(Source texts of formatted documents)
○ ○ ○ ○

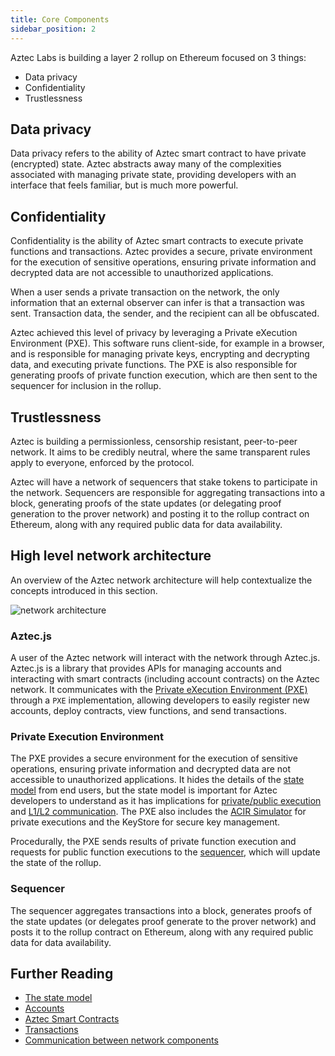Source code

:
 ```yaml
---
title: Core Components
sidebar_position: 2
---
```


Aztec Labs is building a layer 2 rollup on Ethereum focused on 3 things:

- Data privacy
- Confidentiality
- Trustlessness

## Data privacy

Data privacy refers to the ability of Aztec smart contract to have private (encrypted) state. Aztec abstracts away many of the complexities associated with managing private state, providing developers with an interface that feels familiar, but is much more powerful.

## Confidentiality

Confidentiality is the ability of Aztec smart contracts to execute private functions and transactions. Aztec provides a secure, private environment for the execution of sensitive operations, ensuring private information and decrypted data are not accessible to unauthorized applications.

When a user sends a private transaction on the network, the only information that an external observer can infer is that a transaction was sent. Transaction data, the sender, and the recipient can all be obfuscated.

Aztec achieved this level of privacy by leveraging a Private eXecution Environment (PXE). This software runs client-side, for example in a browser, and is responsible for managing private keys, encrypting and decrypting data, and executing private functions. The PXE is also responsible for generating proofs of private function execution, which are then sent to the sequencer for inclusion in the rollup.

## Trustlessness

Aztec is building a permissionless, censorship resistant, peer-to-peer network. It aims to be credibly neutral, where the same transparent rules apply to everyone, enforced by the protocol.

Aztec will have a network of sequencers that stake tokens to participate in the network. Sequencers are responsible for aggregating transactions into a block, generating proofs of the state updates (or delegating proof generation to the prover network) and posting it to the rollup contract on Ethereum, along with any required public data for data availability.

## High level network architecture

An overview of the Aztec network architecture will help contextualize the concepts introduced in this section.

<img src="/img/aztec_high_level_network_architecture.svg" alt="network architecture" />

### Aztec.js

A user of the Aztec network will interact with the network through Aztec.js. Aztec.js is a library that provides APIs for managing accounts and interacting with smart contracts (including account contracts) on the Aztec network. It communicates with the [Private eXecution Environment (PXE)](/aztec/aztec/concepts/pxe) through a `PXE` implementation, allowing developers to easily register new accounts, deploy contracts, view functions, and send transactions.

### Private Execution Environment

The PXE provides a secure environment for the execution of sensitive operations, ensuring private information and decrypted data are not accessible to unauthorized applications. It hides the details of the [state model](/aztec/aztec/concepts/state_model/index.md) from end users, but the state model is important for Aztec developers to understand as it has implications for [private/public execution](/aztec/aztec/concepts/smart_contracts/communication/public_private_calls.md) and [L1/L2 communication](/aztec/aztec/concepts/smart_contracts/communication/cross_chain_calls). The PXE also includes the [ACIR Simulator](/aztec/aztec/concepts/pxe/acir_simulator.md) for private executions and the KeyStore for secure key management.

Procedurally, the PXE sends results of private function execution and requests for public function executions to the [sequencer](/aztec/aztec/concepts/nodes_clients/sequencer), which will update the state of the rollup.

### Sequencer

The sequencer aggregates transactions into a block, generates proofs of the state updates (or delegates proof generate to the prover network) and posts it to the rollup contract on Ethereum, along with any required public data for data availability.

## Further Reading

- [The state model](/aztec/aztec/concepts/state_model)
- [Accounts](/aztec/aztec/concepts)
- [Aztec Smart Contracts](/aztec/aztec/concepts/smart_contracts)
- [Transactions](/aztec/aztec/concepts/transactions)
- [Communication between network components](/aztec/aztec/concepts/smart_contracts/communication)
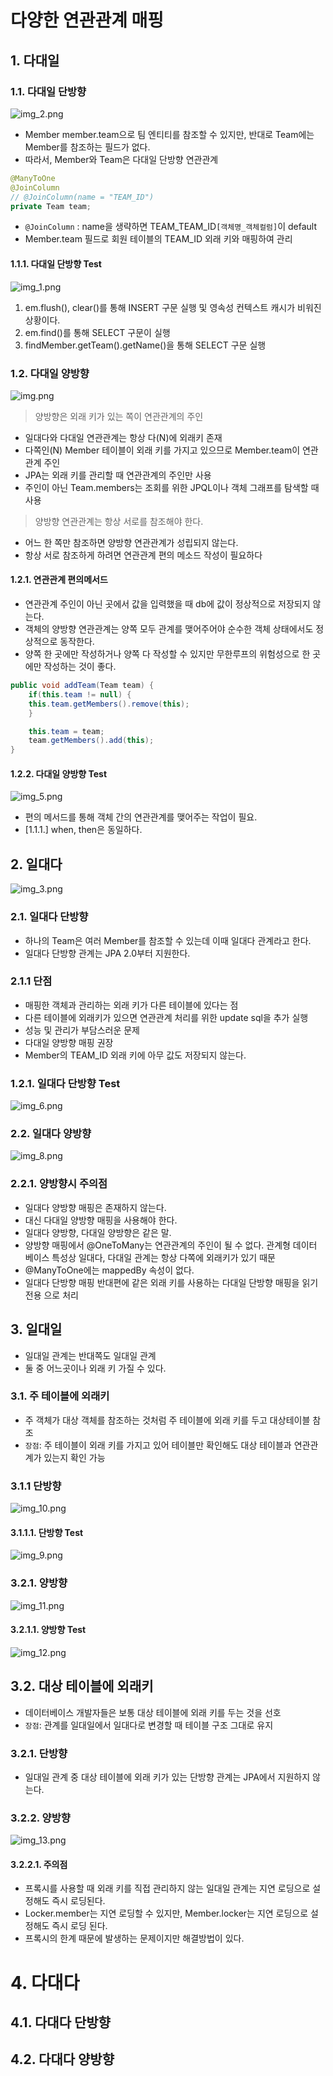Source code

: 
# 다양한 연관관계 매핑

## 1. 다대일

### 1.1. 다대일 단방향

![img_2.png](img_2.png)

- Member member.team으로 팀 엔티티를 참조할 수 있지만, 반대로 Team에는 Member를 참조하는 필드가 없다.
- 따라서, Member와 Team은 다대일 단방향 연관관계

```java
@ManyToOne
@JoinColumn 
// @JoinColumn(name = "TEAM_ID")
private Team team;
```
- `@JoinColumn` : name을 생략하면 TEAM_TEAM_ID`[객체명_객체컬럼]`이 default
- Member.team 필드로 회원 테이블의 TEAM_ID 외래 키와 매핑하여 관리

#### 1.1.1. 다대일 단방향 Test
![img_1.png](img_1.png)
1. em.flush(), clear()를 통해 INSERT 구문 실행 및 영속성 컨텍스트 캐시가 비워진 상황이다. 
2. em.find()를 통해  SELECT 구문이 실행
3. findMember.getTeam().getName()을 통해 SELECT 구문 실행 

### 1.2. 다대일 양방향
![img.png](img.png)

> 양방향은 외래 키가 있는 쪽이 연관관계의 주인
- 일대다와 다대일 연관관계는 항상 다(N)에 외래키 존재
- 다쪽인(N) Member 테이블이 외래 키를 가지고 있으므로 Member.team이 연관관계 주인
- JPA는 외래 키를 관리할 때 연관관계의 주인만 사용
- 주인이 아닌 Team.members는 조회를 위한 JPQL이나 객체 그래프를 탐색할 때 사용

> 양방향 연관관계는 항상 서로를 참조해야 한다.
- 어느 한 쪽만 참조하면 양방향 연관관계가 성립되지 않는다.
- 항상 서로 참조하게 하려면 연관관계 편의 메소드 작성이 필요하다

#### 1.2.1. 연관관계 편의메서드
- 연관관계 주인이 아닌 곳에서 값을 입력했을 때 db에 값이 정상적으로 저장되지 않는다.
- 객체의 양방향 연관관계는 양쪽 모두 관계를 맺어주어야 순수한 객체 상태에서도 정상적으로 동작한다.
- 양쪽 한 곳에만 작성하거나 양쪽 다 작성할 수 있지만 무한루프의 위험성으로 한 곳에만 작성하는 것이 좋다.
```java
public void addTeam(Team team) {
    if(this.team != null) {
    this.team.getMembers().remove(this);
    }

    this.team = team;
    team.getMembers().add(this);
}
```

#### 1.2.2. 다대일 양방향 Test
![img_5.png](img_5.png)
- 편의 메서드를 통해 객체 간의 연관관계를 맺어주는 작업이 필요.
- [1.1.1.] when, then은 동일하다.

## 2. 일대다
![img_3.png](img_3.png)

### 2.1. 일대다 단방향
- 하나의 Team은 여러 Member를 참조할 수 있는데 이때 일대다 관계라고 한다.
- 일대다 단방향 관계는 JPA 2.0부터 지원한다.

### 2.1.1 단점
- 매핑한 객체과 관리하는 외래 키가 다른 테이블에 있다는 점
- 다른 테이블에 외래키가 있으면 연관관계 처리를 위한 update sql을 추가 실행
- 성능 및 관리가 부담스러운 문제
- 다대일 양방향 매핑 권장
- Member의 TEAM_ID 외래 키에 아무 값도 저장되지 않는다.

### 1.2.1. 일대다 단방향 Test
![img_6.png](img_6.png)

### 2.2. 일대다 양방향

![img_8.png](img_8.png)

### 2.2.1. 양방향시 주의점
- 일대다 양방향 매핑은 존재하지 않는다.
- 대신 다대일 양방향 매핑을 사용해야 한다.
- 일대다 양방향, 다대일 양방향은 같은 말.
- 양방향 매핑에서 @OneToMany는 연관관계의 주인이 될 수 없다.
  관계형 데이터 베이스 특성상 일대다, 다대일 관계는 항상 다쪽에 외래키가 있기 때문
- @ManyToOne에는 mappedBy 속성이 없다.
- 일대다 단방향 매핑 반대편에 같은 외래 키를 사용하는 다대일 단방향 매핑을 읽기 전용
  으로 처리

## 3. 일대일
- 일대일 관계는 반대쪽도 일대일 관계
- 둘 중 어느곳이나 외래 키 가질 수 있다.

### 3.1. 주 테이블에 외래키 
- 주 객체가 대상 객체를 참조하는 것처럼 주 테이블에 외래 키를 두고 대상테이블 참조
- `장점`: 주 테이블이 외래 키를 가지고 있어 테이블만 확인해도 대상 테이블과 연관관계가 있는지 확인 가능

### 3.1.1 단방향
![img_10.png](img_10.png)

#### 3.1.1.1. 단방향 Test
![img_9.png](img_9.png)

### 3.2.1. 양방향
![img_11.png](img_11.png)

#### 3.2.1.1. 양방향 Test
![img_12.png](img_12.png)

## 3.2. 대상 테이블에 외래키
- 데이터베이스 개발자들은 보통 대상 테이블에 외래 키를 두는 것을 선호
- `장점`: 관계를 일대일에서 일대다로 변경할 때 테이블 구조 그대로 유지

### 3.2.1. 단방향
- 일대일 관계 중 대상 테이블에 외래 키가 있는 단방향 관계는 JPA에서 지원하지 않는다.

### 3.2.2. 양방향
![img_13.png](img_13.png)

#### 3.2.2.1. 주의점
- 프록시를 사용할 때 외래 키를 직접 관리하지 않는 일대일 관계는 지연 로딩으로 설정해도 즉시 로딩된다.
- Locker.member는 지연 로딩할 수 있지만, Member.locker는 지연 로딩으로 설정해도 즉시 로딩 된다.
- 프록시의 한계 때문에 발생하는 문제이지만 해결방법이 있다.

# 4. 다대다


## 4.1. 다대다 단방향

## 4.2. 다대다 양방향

○ ○ ○ ○

Exercise directions:
Please repeat exactly the data above from its first line to the line that contains "Confidentiality is the", inclusive, and leave every picture out.

Reply to the exercise:
Source code

:
 ```yaml
---
title: Core Components
sidebar_position: 2
---
```


Aztec Labs is building a layer 2 rollup on Ethereum focused on 3 things:

- Data privacy
- Confidentiality
- Trustlessness

## Data privacy

Data privacy refers to the ability of Aztec smart contract to have private (encrypted) state. Aztec abstracts away many of the complexities associated with managing private state, providing developers with an interface that feels familiar, but is much more powerful.

## Confidentiality

Confidentiality is the ability of Aztec smart contracts to execute private functions and transactions. Aztec provides a secure, private environment for the execution of sensitive operations, ensuring private information and decrypted data are not accessible to unauthorized applications.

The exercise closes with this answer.